→ Work order
Restate the records below exactly. Pictures are not part of the copy.

*** Begin section ***

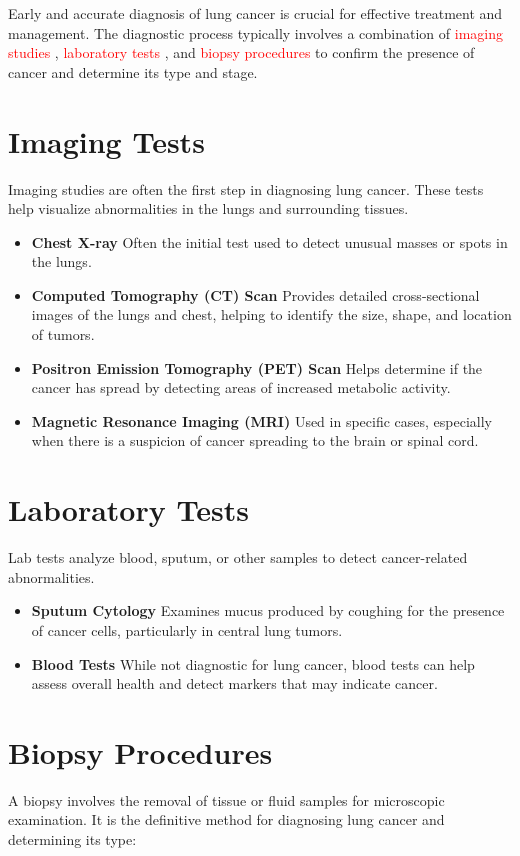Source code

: Early and accurate diagnosis of lung cancer is crucial for effective treatment and management. The diagnostic process typically involves a combination of \textcolor{red}{imaging studies} , \textcolor{red}{laboratory tests} , and \textcolor{red}{biopsy procedures} to confirm the presence of cancer and determine its type and stage.

\section{Imaging Tests} 
Imaging studies are often the first step in diagnosing lung cancer. These tests help visualize abnormalities in the lungs and surrounding tissues.

\begin{itemize}
    \item \textbf{Chest X-ray} Often the initial test used to detect unusual masses or spots in the lungs.
    \item \textbf{Computed Tomography (CT) Scan} Provides detailed cross-sectional images of the lungs and chest, helping to identify the size, shape, and location of tumors.
    \item \textbf{Positron Emission Tomography (PET) Scan} Helps determine if the cancer has spread by detecting areas of increased metabolic activity.
    \item \textbf{Magnetic Resonance Imaging (MRI)} Used in specific cases, especially when there is a suspicion of cancer spreading to the brain or spinal cord.
\end{itemize}

\section{Laboratory Tests}
Lab tests analyze blood, sputum, or other samples to detect cancer-related abnormalities.

\begin{itemize}
    \item \textbf{Sputum Cytology} Examines mucus produced by coughing for the presence of cancer cells, particularly in central lung tumors.
    \item \textbf{Blood Tests} While not diagnostic for lung cancer, blood tests can help assess overall health and detect markers that may indicate cancer.
\end{itemize}

\section{Biopsy Procedures} 
A biopsy involves the removal of tissue or fluid samples for microscopic examination. It is the definitive method for diagnosing lung cancer and determining its type:

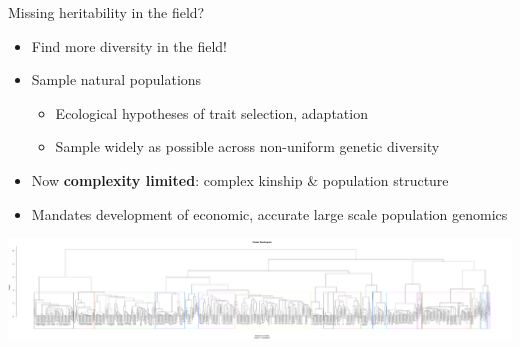 \documentclass[t]{beamer}
\begin{document}
\begin{frame}{Missing heritability in the field?}
  \begin{itemize}
    \item Find more diversity in the field!
    \item Sample natural populations
      \begin{itemize}
        \item Ecological hypotheses of trait selection, adaptation
        \item Sample widely as possible across non-uniform genetic diversity
      \end{itemize}
      \pause
    \item Now \textbf{complexity limited}: complex kinship \& population
      structure
    \item Mandates development of economic, accurate large scale population
      genomics
  \end{itemize}
  \begin{center}
    \includegraphics[width=\textwidth]{img/jared-tree.pdf}
  \end{center}
\end{frame}
\end{document}

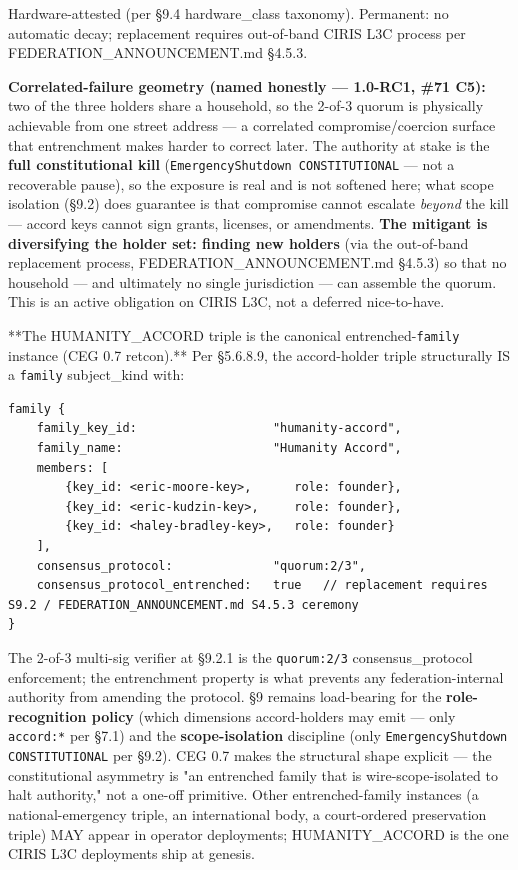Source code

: \documentclass[10pt]{article}
\begin{document}
Hardware-attested (per §9.4 hardware\_class taxonomy). Permanent: no automatic decay; replacement requires out-of-band CIRIS L3C process per FEDERATION\_ANNOUNCEMENT.md §4.5.3.


\textbf{Correlated-failure geometry (named honestly — 1.0-RC1, \#71 C5):} two of the three holders share a household, so the 2-of-3 quorum is physically achievable from one street address — a correlated compromise/coercion surface that entrenchment makes harder to correct later. The authority at stake is the \textbf{full constitutional kill} (\texttt{EmergencyShutdown CONSTITUTIONAL} — not a recoverable pause), so the exposure is real and is not softened here; what scope isolation (§9.2) does guarantee is that compromise cannot escalate \textit{beyond} the kill — accord keys cannot sign grants, licenses, or amendments. \textbf{The mitigant is diversifying the holder set: finding new holders} (via the out-of-band replacement process, FEDERATION\_ANNOUNCEMENT.md §4.5.3) so that no household — and ultimately no single jurisdiction — can assemble the quorum. This is an active obligation on CIRIS L3C, not a deferred nice-to-have.


**The HUMANITY\_ACCORD triple is the canonical entrenched-\texttt{family} instance (CEG 0.7 retcon).** Per §5.6.8.9, the accord-holder triple structurally IS a \texttt{family} subject\_kind with:


\begin{lstlisting}
family {
    family_key_id:                   "humanity-accord",
    family_name:                     "Humanity Accord",
    members: [
        {key_id: <eric-moore-key>,      role: founder},
        {key_id: <eric-kudzin-key>,     role: founder},
        {key_id: <haley-bradley-key>,   role: founder}
    ],
    consensus_protocol:              "quorum:2/3",
    consensus_protocol_entrenched:   true   // replacement requires S9.2 / FEDERATION_ANNOUNCEMENT.md S4.5.3 ceremony
}
\end{lstlisting}

The 2-of-3 multi-sig verifier at §9.2.1 is the \texttt{quorum:2/3} consensus\_protocol enforcement; the entrenchment property is what prevents any federation-internal authority from amending the protocol. §9 remains load-bearing for the \textbf{role-recognition policy} (which dimensions accord-holders may emit — only \texttt{accord:*} per §7.1) and the \textbf{scope-isolation} discipline (only \texttt{EmergencyShutdown CONSTITUTIONAL} per §9.2). CEG 0.7 makes the structural shape explicit — the constitutional asymmetry is "an entrenched family that is wire-scope-isolated to halt authority," not a one-off primitive. Other entrenched-family instances (a national-emergency triple, an international body, a court-ordered preservation triple) MAY appear in operator deployments; HUMANITY\_ACCORD is the one CIRIS L3C deployments ship at genesis.
\end{document}
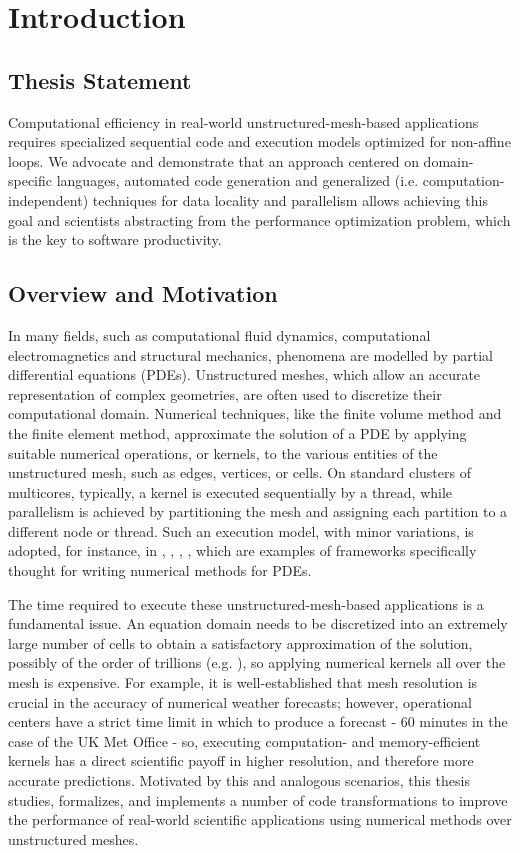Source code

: \chapter{Introduction}

\section{Thesis Statement}
Computational efficiency in real-world unstructured-mesh-based applications requires specialized sequential code and execution models optimized for non-affine loops. We advocate and demonstrate that an approach centered on domain-specific languages, automated code generation and generalized (i.e. computation-independent) techniques for data locality and parallelism allows achieving this goal and scientists abstracting from the performance optimization problem, which is the key to software productivity.

\section{Overview and Motivation}
In many fields, such as computational fluid dynamics, computational
electromagnetics and structural mechanics, phenomena are modelled by
partial differential equations (PDEs). Unstructured meshes, which
allow an accurate representation of complex geometries, are often used 
to discretize their computational domain. Numerical techniques, like the
finite volume method and the finite element method, approximate the solution 
of a PDE by applying suitable numerical operations, or kernels, to the 
various entities of the unstructured mesh, such as edges, vertices, or
cells. On standard clusters of multicores, typically, a kernel is
executed sequentially by a thread, while parallelism is achieved by
partitioning the mesh and assigning each partition to a different node
or thread. Such an execution model, with minor variations, is adopted,
for instance, in \cite{pyop2isc}, \cite{Fenics}, \cite{fluidity_manual_v4}, \cite{lizst}, which
are examples of frameworks specifically thought for writing numerical methods for PDEs.

The time required to execute these unstructured-mesh-based applications is a fundamental issue.
An equation domain needs to be discretized into an extremely
large number of cells to obtain a satisfactory approximation
of the solution, possibly of the order of trillions
(e.g. \cite{Rossinelli2013}), so applying numerical kernels all over the mesh is expensive. 
For example, it is well-established that mesh resolution is crucial in the accuracy of numerical weather
forecasts; however, operational centers have a strict time
limit in which to produce a forecast - 60 minutes in the case of the
UK Met Office - so, executing computation- and memory-efficient 
kernels has a direct scientific payoff in higher resolution, and 
therefore more accurate predictions. Motivated by this and analogous scenarios, 
this thesis studies, formalizes, and implements a number of
code transformations to improve the performance of real-world scientific 
applications using numerical methods over unstructured meshes.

*** End section ***

→ Solution to the problem
Source code

: Early and accurate diagnosis of lung cancer is crucial for effective treatment and management. The diagnostic process typically involves a combination of \textcolor{red}{imaging studies} , \textcolor{red}{laboratory tests} , and \textcolor{red}{biopsy procedures} to confirm the presence of cancer and determine its type and stage.

\section{Imaging Tests} 
Imaging studies are often the first step in diagnosing lung cancer. These tests help visualize abnormalities in the lungs and surrounding tissues.

\begin{itemize}
    \item \textbf{Chest X-ray} Often the initial test used to detect unusual masses or spots in the lungs.
    \item \textbf{Computed Tomography (CT) Scan} Provides detailed cross-sectional images of the lungs and chest, helping to identify the size, shape, and location of tumors.
    \item \textbf{Positron Emission Tomography (PET) Scan} Helps determine if the cancer has spread by detecting areas of increased metabolic activity.
    \item \textbf{Magnetic Resonance Imaging (MRI)} Used in specific cases, especially when there is a suspicion of cancer spreading to the brain or spinal cord.
\end{itemize}

\section{Laboratory Tests}
Lab tests analyze blood, sputum, or other samples to detect cancer-related abnormalities.

\begin{itemize}
    \item \textbf{Sputum Cytology} Examines mucus produced by coughing for the presence of cancer cells, particularly in central lung tumors.
    \item \textbf{Blood Tests} While not diagnostic for lung cancer, blood tests can help assess overall health and detect markers that may indicate cancer.
\end{itemize}

\section{Biopsy Procedures} 
A biopsy involves the removal of tissue or fluid samples for microscopic examination. It is the definitive method for diagnosing lung cancer and determining its type:

 \documentclass[t]{beamer}
\begin{document}
\begin{frame}{Missing heritability in the field?}
  \begin{itemize}
    \item Find more diversity in the field!
    \item Sample natural populations
      \begin{itemize}
        \item Ecological hypotheses of trait selection, adaptation
        \item Sample widely as possible across non-uniform genetic diversity
      \end{itemize}
      \pause
    \item Now \textbf{complexity limited}: complex kinship \& population
      structure
    \item Mandates development of economic, accurate large scale population
      genomics
  \end{itemize}
  \begin{center}
    \includegraphics[width=\textwidth]{img/jared-tree.pdf}
  \end{center}
\end{frame}
\end{document}

Source code

: \documentclass[10pt]{article}
\begin{document}
Hardware-attested (per §9.4 hardware\_class taxonomy). Permanent: no automatic decay; replacement requires out-of-band CIRIS L3C process per FEDERATION\_ANNOUNCEMENT.md §4.5.3.


\textbf{Correlated-failure geometry (named honestly — 1.0-RC1, \#71 C5):} two of the three holders share a household, so the 2-of-3 quorum is physically achievable from one street address — a correlated compromise/coercion surface that entrenchment makes harder to correct later. The authority at stake is the \textbf{full constitutional kill} (\texttt{EmergencyShutdown CONSTITUTIONAL} — not a recoverable pause), so the exposure is real and is not softened here; what scope isolation (§9.2) does guarantee is that compromise cannot escalate \textit{beyond} the kill — accord keys cannot sign grants, licenses, or amendments. \textbf{The mitigant is diversifying the holder set: finding new holders} (via the out-of-band replacement process, FEDERATION\_ANNOUNCEMENT.md §4.5.3) so that no household — and ultimately no single jurisdiction — can assemble the quorum. This is an active obligation on CIRIS L3C, not a deferred nice-to-have.


**The HUMANITY\_ACCORD triple is the canonical entrenched-\texttt{family} instance (CEG 0.7 retcon).** Per §5.6.8.9, the accord-holder triple structurally IS a \texttt{family} subject\_kind with:


\begin{lstlisting}
family {
    family_key_id:                   "humanity-accord",
    family_name:                     "Humanity Accord",
    members: [
        {key_id: <eric-moore-key>,      role: founder},
        {key_id: <eric-kudzin-key>,     role: founder},
        {key_id: <haley-bradley-key>,   role: founder}
    ],
    consensus_protocol:              "quorum:2/3",
    consensus_protocol_entrenched:   true   // replacement requires S9.2 / FEDERATION_ANNOUNCEMENT.md S4.5.3 ceremony
}
\end{lstlisting}

The 2-of-3 multi-sig verifier at §9.2.1 is the \texttt{quorum:2/3} consensus\_protocol enforcement; the entrenchment property is what prevents any federation-internal authority from amending the protocol. §9 remains load-bearing for the \textbf{role-recognition policy} (which dimensions accord-holders may emit — only \texttt{accord:*} per §7.1) and the \textbf{scope-isolation} discipline (only \texttt{EmergencyShutdown CONSTITUTIONAL} per §9.2). CEG 0.7 makes the structural shape explicit — the constitutional asymmetry is "an entrenched family that is wire-scope-isolated to halt authority," not a one-off primitive. Other entrenched-family instances (a national-emergency triple, an international body, a court-ordered preservation triple) MAY appear in operator deployments; HUMANITY\_ACCORD is the one CIRIS L3C deployments ship at genesis.
\end{document}
Source code

: \chapter{Introduction}

\section{Thesis Statement}
Computational efficiency in real-world unstructured-mesh-based applications requires specialized sequential code and execution models optimized for non-affine loops. We advocate and demonstrate that an approach centered on domain-specific languages, automated code generation and generalized (i.e. computation-independent) techniques for data locality and parallelism allows achieving this goal and scientists abstracting from the performance optimization problem, which is the key to software productivity.

\section{Overview and Motivation}
In many fields, such as computational fluid dynamics, computational
electromagnetics and structural mechanics, phenomena are modelled by
partial differential equations (PDEs). Unstructured meshes, which
allow an accurate representation of complex geometries, are often used 
to discretize their computational domain. Numerical techniques, like the
finite volume method and the finite element method, approximate the solution 
of a PDE by applying suitable numerical operations, or kernels, to the 
various entities of the unstructured mesh, such as edges, vertices, or
cells. On standard clusters of multicores, typically, a kernel is
executed sequentially by a thread, while parallelism is achieved by
partitioning the mesh and assigning each partition to a different node
or thread. Such an execution model, with minor variations, is adopted,
for instance, in \cite{pyop2isc}, \cite{Fenics}, \cite{fluidity_manual_v4}, \cite{lizst}, which
are examples of frameworks specifically thought for writing numerical methods for PDEs.

The time required to execute these unstructured-mesh-based applications is a fundamental issue.
An equation domain needs to be discretized into an extremely
large number of cells to obtain a satisfactory approximation
of the solution, possibly of the order of trillions
(e.g. \cite{Rossinelli2013}), so applying numerical kernels all over the mesh is expensive. 
For example, it is well-established that mesh resolution is crucial in the accuracy of numerical weather
forecasts; however, operational centers have a strict time
limit in which to produce a forecast - 60 minutes in the case of the
UK Met Office - so, executing computation- and memory-efficient 
kernels has a direct scientific payoff in higher resolution, and 
therefore more accurate predictions. Motivated by this and analogous scenarios, 
this thesis studies, formalizes, and implements a number of
code transformations to improve the performance of real-world scientific 
applications using numerical methods over unstructured meshes.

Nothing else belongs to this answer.